# Maths Ext 2 Predictions/Thoughts (1 Viewer)

#### vishnay

##### God
far out other than q16 that exam was such a silly mistakes exam

#### ExtremelyBoredUser

##### Bored Uni Student
thx to the dude who provided the copy of the paper. kinda thrown off by this m/c a bit. Ended up picking C in the end just felt like it looks like a regular projectile motion graph.....probs got it wrong tho, anyone got any ideas?View attachment 33774

I just thought abt centripetal force, which would have to be to the centre, and acceleration would have to be in the same direction since its moving in a circular motion.

#### Trebla

How did you guys do 16a?
Cheated a bit with using the 'otherwise' option, but still acceptable lol

#### notme123

##### Well-Known Member
Cheated a bit with using the 'otherwise' option, but still acceptable lol

View attachment 33775
part i you can just do |xi +yj + zk|=1<=|xi|+|yj|+|zk| = |x|+|y|+|z| since you can multiply lengths of the unit vectors i j and k which are 1

#### ohnose

##### New Member
What would a raw mark of 73 or 74 ish scale to roughly?

#### AndyDandy

##### New Member
how much raw for 80 scaled u reckon

##### -insert title here-
How then?
Suppose T(2n) = H(m) for some integer m.

2n(2n+1)/2 = m(2m-1)

2n²+n = 2m²-m

m+n = 2m²-2n² = 2(m-n)(m+n)

Since m and n are positive integers, we can divide.

1 = 2(m-n)

This is impossible, as integers cannot have a difference of ½.

Therefore, the even triangular numbers are never equal to any hexagonal numbers.

#### AndyDandy

##### New Member
What would a raw mark of 73 or 74 ish scale to roughly?
85+
edit: probably close to 90 or low

##### -insert title here-
Here is the region for which Re(z) ≥ Arg(z)

#### DrugLord69

##### Member
Nah mate i reckon i'm gonna ace tf out the test

#### AndyDandy

##### New Member
Nah mate i reckon i'm gonna ace tf out the test
u contributed to the god-tier scaling, only thing u aced

##### -insert title here-
Meme Solution for 15. (d).

If the result were true, this would be a non-trivial solution to Fermat's Last Theorem for every integer n>2.

Hence, the result must be false for all n>2.

The result is clearly false for n=2 by manually checking.

QED

#### vishnay

##### God
Meme Solution for 15. (d).

If the result were true, this would be a non-trivial solution to Fermat's Last Theorem for every integer n>2.

Hence, the result must be false for all n>2.

The result is clearly false for n=2 by manually checking.

QED
i did that in the exam

#### CM_Tutor

##### Moderator
Moderator
Meme Solution for 15. (d).

If the result were true, this would be a non-trivial solution to Fermat's Last Theorem for every integer n>2.

Hence, the result must be false for all n>2.

The result is clearly false for n=2 by manually checking.

QED
I posted a version of that in the discussion in the MX2 forum... I wonder how markers will evaluate anything like it?

#### zakoht

##### New Member
also how did you do the triangle and hexagon numbers
did you figure this one out? i also got lost with this lol and ran outta time to look at it properly

#### notme123

##### -insert title here-
I WAS ABOUT TO DO THIS IS THIS THE CORRECT ANSWER??? IF IT IS IM GOING TO BE HANGING FROM THE CHANDELIER
I can't say.

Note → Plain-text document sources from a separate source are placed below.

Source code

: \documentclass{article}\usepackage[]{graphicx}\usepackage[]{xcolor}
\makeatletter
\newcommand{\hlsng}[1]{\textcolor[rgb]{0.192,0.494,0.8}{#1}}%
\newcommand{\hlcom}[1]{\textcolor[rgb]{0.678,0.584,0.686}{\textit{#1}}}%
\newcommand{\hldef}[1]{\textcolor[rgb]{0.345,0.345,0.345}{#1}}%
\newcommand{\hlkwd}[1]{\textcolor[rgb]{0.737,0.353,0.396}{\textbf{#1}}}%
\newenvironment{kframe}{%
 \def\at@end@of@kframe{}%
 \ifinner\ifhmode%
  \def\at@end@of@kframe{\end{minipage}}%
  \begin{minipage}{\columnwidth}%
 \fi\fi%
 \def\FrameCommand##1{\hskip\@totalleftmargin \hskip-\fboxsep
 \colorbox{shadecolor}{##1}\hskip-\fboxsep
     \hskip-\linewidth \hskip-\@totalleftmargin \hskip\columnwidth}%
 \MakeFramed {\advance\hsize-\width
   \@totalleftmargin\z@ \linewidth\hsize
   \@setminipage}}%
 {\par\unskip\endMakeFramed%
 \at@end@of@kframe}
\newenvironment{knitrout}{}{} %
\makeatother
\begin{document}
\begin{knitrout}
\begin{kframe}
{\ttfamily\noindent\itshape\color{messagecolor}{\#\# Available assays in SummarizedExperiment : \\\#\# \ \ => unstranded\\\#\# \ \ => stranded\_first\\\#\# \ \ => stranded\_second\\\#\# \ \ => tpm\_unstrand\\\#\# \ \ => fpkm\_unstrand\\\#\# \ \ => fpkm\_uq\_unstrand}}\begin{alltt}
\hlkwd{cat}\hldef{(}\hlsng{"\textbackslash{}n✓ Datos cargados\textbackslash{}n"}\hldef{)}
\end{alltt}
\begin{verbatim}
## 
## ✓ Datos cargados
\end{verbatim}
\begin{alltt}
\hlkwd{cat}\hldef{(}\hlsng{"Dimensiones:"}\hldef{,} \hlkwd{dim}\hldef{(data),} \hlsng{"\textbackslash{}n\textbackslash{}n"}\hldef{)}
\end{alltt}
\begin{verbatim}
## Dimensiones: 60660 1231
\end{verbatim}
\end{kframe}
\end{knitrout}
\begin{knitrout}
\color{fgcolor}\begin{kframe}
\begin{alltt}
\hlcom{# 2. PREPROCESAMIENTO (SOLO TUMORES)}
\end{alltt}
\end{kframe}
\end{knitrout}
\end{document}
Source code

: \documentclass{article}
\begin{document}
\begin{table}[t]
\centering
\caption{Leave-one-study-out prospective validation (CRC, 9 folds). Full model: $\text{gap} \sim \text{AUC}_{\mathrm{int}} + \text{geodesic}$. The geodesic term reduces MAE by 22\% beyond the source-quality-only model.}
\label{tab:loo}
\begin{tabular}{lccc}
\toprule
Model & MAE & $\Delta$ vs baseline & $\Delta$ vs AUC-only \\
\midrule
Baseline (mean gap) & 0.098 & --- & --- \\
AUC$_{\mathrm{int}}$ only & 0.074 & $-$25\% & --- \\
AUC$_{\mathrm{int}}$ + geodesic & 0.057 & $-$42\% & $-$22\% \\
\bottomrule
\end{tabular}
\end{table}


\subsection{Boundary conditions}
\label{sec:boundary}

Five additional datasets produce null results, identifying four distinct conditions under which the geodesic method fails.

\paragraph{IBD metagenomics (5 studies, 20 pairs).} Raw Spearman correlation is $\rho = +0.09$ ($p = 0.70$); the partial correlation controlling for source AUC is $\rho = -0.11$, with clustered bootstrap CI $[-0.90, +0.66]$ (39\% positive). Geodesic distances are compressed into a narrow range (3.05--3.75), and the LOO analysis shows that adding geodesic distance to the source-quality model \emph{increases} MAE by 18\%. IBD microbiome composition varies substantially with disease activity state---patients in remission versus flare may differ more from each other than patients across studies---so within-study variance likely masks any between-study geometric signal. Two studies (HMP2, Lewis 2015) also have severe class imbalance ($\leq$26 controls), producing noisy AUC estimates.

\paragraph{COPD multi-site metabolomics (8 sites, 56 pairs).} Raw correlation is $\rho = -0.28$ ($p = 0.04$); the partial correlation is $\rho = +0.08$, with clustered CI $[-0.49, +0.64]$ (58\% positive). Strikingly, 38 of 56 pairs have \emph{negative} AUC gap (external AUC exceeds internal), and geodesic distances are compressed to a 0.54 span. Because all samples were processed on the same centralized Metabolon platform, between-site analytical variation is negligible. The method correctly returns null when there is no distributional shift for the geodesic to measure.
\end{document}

I know that for proving the irrationality of the nth root of 2, the proof of fermat's last theorem does in fact require some elementary irrationality results (including this very thing) so it would be circular reasoning. This would need the consultation of an expert in algebraic number theory to resolve.

##### -insert title here-
i think a bit too much is sketched in there
specifying the branches of the function is a pain so i'm leaving that as an exercise to the reader

#### JesusChriiii

##### Member
what you guys reckon a raw of 70-75 will align to?

#### Alistruggles

##### Member
did you figure this one out? i also got lost with this lol and ran outta time to look at it properly
i'm not the person u quoted and idk if this would be accepted but i noted that they want u to prove for every odd number and an odd number can be represented by 2n - 1 so....subbing 2n - 1 into the Triangle equation actually gets u the hexagonal equation, therefore hexagonal number??? seems way too simple lol (lmk if you think this would get any marks)